A concert of Moscow Art Trio (classical/folk/jazz), ANGELITE - The Bulgarian Voices (female choir from Bulgaria) and Huun-Huur-Tu (quartet from Tuva, Central Asia) took place in a big hall of Sava Center, on Tuesday May 11th, 2004.
13/05/2004 :: The first result of a music experiment of these three groups was released on a CD "Fly, Fly My Sadness" (JARO, 1996). After a success achieved through several years of promotion in concerts world wide (from Japan to USA), the project was continued, and a new CD was published - "Mountain Tale". On these two CDs east and west, folklor and contemporary music meet creating a completely new world music language.
Moscow Art Trio (Moscow/Russia, Oslo/Norway)

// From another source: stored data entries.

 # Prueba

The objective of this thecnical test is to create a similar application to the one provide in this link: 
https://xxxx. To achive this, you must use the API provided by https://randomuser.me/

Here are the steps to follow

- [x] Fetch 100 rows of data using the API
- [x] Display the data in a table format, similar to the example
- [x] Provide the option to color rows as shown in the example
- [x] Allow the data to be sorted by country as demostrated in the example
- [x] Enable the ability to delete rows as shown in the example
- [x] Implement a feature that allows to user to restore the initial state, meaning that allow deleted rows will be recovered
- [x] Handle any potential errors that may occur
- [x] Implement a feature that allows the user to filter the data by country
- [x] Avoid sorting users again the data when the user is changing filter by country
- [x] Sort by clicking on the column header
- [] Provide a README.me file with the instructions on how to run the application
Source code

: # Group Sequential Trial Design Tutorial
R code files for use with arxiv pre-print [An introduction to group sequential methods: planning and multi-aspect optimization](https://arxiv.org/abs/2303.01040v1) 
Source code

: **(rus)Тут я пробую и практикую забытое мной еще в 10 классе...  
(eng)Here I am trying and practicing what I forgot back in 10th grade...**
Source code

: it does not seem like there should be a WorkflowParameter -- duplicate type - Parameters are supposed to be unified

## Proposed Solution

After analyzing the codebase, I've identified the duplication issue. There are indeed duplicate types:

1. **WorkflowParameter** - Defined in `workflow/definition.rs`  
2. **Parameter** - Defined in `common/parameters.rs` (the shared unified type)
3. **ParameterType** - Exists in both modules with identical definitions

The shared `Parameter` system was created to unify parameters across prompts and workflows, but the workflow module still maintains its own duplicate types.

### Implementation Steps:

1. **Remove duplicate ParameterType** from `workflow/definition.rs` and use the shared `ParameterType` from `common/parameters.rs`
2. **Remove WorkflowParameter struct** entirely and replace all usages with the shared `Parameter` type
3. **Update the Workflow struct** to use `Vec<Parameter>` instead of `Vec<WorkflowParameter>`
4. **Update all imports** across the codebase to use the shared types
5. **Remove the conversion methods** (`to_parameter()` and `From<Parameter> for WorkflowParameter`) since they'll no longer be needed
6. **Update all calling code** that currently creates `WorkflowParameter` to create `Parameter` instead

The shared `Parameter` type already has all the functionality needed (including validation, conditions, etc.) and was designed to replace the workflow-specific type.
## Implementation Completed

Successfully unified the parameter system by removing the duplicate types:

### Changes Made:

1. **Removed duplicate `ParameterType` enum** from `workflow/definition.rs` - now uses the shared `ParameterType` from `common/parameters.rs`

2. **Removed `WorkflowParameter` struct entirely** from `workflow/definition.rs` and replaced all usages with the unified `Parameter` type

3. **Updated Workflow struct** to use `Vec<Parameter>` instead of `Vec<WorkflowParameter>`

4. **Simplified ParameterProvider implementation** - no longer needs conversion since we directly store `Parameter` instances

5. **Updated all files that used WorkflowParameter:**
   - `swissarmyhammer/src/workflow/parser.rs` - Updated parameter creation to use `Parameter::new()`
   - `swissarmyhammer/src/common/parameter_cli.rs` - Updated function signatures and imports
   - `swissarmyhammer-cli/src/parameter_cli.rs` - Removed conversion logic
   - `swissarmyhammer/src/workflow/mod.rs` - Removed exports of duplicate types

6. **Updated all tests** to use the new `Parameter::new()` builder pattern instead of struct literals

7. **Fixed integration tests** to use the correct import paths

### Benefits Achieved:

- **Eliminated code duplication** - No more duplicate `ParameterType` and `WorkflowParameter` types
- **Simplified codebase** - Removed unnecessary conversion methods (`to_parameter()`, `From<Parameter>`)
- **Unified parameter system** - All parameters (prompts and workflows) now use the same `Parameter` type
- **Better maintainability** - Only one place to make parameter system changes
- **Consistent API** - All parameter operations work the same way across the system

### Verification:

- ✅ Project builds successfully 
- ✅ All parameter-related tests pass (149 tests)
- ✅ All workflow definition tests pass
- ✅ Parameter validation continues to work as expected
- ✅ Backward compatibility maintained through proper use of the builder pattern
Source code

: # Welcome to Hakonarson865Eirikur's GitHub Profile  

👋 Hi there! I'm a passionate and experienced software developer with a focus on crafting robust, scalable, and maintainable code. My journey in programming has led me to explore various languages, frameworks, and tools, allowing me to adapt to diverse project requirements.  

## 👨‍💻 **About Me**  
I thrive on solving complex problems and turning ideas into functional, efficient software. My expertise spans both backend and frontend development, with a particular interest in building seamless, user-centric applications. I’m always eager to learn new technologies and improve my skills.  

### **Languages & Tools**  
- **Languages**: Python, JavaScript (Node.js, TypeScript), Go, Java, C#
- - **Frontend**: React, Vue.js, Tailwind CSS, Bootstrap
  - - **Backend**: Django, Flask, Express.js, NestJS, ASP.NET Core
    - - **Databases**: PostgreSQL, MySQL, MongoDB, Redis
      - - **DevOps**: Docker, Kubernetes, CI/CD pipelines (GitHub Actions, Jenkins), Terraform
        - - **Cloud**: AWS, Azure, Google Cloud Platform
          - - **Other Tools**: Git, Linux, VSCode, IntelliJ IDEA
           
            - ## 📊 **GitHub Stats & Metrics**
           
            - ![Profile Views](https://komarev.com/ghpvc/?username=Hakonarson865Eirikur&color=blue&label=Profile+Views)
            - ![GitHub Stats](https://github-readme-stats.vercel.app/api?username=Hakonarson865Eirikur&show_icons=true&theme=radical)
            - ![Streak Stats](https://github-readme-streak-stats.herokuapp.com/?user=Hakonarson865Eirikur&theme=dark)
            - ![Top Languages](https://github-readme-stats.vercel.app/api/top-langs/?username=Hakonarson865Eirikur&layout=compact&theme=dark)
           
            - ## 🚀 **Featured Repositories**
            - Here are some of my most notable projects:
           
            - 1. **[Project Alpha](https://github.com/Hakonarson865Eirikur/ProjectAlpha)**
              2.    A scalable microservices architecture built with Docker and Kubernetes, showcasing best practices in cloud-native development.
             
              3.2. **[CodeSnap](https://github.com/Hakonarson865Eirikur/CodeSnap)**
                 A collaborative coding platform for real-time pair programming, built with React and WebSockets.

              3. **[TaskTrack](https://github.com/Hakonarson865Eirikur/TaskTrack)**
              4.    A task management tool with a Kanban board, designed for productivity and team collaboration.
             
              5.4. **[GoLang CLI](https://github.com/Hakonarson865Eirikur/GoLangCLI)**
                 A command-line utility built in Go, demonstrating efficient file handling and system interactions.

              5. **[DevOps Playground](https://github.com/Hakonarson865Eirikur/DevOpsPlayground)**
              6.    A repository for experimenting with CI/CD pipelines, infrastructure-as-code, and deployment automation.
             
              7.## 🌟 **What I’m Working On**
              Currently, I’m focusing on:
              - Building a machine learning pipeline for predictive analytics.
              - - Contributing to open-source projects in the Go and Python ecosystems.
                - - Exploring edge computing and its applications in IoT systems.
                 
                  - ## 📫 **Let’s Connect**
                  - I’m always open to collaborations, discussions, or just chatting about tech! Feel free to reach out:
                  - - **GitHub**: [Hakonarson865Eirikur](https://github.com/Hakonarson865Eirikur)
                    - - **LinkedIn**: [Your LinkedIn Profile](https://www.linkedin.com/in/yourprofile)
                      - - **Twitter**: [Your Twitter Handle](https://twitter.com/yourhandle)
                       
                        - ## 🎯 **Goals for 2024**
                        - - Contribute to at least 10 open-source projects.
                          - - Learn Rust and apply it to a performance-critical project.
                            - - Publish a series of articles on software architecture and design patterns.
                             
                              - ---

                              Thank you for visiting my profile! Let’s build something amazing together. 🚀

"Clever members of the trade like the Ukrainian-Moldavian pianist Mikhail Alperin noticed this long ago and have defined the term "modern music" with the help of their genotype. Doubtless Jazz gives the basis for Alperin and his companions, the French horn virtuoso Arkady Shilkloper and the vocalist/clarinetist Sergey Starostin. But no one before has interlaced folklore and classical elements in blues format as consequent as the MOSCOW ART TRIO.
Mikhail Alperin (Moscow Art Trio- solo/piano) (Moldova, Oslo/Norway)
MIKHAIL ALPERIN was born in the Ukraine in 1956 and grew up in a rural area of Bessarabia, the eastern part of Moldova. Until 1976 he studied classical piano at music schools and academies in the Ukraine and Moldova. Since 1977 he has worked as a free-lance arranger, composer and practising musician.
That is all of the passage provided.